In literature, storms are quite often used to foreshadow major change of some sort.  Generally it's not happy change.  One of our neighbors became familiar with this concept the other night when a storm carrying high winds blew Redwood branch through one of their skylights.  That changed their night in a significant way and gave them a vent where their skylight used to be.

The bible contains a good many storms.  I can't think of any recorded there that describe scared, storm watching couples that should know better.  Still though, there are storms that get people thrown overboard, storms that wreck ships, storms that pass by without doing anything at all and even a storm that Jesus tells to be still. 

Storms of one sort or another will find you wherever you are; it's the nature of who we are and where we live.  It's sometimes possible to the pick the kind of storm you want but avoiding them simply isn't possible.  Life has seasons and life has storms.  Life even has seasons of storms.  And sometimes we either wait in place too long, can't get out of the way fast enough or are just completely surprised and overcome by the onrushing fury. 

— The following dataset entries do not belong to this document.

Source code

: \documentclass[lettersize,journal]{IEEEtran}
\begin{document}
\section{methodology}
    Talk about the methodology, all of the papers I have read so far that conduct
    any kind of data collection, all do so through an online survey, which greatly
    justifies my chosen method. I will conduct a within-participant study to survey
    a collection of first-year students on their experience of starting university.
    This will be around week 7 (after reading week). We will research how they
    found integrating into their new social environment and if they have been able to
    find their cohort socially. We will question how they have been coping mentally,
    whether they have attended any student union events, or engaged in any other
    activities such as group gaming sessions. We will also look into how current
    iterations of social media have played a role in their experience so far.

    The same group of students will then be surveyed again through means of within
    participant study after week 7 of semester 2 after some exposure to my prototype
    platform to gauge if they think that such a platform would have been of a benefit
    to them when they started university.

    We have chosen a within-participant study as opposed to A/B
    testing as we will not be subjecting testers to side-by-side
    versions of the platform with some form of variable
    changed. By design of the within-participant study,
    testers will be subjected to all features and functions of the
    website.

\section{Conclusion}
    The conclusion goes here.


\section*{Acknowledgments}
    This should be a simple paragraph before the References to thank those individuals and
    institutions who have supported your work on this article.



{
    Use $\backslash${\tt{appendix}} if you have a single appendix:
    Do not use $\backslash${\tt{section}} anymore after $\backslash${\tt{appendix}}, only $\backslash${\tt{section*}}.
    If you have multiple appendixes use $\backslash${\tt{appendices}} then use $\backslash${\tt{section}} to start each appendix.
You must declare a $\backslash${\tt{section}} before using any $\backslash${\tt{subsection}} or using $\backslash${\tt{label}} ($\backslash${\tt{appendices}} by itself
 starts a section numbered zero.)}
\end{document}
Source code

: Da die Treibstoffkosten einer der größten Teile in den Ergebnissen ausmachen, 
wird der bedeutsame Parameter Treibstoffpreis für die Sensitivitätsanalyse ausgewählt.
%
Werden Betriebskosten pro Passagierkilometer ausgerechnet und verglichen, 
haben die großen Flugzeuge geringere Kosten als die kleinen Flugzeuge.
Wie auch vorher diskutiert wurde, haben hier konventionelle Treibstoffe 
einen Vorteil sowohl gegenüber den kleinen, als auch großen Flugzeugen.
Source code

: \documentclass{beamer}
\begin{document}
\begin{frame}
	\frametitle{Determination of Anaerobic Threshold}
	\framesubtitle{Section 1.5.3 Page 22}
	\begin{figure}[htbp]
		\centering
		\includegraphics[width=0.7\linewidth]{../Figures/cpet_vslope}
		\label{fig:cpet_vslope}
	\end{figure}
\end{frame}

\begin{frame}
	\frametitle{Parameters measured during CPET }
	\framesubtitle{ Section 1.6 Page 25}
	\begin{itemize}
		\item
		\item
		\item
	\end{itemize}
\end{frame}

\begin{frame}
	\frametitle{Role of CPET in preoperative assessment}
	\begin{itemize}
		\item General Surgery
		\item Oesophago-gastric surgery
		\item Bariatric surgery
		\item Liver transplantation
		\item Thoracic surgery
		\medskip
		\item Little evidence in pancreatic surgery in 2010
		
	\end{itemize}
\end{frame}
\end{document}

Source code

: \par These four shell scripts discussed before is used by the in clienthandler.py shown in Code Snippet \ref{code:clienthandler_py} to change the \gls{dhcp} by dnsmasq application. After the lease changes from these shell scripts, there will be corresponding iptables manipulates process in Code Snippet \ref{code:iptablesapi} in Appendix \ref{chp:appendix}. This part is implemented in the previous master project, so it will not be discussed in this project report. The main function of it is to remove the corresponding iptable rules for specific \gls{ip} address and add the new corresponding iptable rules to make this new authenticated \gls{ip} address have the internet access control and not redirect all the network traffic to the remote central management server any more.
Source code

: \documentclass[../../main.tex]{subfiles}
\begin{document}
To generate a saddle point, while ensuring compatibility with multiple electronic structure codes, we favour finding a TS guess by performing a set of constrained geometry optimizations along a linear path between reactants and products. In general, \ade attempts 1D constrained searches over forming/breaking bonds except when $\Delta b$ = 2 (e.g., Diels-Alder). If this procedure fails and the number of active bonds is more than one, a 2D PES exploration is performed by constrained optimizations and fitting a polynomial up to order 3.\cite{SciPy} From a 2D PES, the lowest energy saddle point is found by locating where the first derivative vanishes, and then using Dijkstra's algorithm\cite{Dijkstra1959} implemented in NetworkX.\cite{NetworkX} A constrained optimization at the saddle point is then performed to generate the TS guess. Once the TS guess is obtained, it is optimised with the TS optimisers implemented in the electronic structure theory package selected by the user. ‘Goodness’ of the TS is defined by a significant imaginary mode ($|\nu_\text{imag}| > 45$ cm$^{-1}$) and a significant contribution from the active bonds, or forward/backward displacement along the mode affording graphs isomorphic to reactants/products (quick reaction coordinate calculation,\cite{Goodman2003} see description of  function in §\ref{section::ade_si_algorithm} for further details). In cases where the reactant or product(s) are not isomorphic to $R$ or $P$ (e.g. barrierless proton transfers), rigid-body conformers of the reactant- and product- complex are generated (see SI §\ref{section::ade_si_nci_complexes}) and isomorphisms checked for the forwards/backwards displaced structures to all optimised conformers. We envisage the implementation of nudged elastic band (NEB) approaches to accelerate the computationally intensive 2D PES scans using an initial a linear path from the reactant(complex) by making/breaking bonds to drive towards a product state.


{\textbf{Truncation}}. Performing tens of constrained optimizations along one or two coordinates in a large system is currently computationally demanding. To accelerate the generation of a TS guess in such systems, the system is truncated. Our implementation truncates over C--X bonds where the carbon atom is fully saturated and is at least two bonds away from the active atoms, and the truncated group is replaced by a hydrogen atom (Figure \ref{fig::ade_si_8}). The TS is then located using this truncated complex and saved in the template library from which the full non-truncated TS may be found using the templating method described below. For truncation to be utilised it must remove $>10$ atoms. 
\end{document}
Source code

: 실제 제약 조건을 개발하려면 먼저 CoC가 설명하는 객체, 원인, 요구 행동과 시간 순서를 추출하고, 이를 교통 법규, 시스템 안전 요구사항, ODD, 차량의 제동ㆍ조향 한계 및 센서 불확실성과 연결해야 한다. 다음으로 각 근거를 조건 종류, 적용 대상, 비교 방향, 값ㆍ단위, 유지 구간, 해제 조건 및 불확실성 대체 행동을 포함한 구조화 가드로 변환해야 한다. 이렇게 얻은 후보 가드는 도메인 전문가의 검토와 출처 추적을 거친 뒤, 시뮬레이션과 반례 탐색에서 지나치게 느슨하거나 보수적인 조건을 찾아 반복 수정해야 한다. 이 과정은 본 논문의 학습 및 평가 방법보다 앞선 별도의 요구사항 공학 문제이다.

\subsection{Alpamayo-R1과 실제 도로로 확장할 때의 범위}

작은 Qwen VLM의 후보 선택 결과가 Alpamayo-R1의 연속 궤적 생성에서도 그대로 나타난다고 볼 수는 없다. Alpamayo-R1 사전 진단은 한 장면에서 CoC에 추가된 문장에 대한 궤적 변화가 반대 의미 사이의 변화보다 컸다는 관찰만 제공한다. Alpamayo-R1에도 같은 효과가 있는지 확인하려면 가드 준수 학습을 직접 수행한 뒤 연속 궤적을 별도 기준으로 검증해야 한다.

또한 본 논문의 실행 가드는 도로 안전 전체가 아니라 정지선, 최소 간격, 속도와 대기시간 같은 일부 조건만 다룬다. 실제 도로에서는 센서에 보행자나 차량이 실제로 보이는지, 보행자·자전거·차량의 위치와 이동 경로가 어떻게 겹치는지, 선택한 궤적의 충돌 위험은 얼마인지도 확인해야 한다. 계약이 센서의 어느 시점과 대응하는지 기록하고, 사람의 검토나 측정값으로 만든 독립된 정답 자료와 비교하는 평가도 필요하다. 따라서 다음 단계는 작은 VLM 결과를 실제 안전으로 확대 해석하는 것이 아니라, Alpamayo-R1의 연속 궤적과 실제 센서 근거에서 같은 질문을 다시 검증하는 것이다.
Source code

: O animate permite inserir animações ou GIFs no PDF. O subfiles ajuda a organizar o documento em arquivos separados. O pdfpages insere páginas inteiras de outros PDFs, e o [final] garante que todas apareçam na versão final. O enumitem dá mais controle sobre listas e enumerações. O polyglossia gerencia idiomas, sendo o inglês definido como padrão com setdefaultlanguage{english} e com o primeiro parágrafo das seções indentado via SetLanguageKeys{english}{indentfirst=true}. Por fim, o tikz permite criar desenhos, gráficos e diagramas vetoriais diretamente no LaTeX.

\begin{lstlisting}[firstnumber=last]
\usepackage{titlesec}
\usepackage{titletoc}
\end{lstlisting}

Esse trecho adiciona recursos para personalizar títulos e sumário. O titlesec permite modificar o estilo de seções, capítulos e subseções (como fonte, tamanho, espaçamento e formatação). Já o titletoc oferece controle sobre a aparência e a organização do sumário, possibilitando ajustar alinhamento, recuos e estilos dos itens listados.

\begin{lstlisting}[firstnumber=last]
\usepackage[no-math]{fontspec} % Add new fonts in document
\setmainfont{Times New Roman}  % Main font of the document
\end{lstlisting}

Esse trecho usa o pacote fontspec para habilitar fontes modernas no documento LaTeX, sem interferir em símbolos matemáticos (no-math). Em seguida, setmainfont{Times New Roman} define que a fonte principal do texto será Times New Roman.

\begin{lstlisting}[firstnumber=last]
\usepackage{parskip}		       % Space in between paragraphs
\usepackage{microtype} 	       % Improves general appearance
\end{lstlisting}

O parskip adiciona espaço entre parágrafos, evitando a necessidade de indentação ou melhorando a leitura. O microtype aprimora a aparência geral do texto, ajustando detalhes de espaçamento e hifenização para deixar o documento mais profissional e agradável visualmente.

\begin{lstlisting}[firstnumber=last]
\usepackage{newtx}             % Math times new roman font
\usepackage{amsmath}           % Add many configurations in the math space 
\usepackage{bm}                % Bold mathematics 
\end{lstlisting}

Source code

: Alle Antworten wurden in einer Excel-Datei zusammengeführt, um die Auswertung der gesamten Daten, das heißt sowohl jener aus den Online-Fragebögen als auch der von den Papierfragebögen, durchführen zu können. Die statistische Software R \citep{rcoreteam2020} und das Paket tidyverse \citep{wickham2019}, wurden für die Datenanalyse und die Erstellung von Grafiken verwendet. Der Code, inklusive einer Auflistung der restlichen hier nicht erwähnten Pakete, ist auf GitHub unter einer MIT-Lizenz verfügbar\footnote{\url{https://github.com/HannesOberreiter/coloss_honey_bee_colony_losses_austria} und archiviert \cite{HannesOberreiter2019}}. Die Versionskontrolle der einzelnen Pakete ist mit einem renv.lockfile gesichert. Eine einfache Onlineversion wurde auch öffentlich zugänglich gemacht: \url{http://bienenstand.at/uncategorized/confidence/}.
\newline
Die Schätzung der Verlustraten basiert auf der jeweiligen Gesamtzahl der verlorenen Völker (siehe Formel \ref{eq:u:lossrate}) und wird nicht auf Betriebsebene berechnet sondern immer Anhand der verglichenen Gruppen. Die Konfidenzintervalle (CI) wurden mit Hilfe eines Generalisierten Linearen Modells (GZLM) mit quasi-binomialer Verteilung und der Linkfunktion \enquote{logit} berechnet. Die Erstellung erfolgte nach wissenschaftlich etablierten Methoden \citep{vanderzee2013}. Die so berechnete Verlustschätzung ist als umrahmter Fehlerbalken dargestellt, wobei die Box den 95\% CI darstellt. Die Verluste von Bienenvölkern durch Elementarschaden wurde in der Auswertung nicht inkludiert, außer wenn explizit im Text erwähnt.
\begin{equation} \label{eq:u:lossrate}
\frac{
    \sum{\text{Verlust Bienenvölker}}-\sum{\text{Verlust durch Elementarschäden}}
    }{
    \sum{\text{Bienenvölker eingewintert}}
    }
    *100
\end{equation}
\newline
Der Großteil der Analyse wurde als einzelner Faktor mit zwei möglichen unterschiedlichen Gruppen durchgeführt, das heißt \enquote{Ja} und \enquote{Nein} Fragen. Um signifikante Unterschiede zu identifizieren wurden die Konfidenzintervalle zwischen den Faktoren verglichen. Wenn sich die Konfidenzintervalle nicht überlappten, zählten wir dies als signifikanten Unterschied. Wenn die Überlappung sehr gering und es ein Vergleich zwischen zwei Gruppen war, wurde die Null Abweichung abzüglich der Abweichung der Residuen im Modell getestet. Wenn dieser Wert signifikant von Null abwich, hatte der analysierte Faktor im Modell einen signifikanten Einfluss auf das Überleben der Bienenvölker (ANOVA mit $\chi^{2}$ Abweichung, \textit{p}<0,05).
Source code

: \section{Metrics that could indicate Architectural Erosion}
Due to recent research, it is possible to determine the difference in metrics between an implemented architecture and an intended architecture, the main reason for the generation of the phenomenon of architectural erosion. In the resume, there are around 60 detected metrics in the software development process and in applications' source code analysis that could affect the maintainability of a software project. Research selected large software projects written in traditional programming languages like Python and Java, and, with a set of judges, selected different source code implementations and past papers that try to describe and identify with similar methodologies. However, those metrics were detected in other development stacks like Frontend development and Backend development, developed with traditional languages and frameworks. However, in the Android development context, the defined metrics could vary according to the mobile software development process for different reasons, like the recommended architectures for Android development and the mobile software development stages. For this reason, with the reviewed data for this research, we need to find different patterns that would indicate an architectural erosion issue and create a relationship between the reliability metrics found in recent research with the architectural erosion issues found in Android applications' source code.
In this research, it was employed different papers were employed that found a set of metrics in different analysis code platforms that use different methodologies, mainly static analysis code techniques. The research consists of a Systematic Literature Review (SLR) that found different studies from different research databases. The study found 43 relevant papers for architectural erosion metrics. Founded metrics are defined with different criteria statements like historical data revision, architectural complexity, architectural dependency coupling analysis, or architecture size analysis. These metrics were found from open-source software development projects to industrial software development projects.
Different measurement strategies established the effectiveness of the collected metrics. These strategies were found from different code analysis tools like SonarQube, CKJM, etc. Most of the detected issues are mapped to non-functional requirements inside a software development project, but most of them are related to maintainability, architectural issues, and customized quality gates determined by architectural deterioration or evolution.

Often, our first response to a storm is denial.  That's a bit like the child that stands in front of you shivering, telling you they aren't cold because they don't want to stop playing long enough to come in and put on a jacket.  Or maybe like imagining that the lightning storm shaking the ground, ionizing the air and almost blinding you would never actually hit you.  Another common reaction is to hide the fact of the storm from others...like when our children with literally droopy eyes and slurred speech would tell us they weren't tired, bare seconds before they passed out. 

The truth is, we all live through and even with storms.  There's a theological word for acknowledging storms.  The word is this: confession.  Confession is not just a list of right and wrong, naughty and nice.  Neither is confession limited to only speaking the positive.  It's an invitation by the living God who spoke us to be utterly transparent with him and with each other.  It covers everything, finds us where we are and invites us into the reality of who he is and who we were spoken to be.

The best we can do really in response to a storm is to believe in God.  By that I don't mean believe that he exists, believe that he pre-, post-, a- millennial or believe that he's a list of attributes, or study how he's omni this or that or even memorize the Old and New Testament in the original languages.  I mean instead that the very best we can do is believe and accept that God is who he says he is, "I AM WHO I AM."  Because, if that's true, then we are who he spoke us to be, and the storm is what he says it is.

We've had so many people help us through our storms over the last five years it's literally impossible to call them all to mind...not to mention the people who have chosen to help us anonymously.  In part, they helped us because at one point, we just laid down in imperfect part at least, our pretense that everything was OK and that we weren't scared, hurt and vulnerable.  It's one of the hardest things Christy and I have done in either of our lives.  We didn't know it at the moment, but in that moment we turned and started running toward safety, toward the lodge, toward the stuffed chairs and the hearth fire.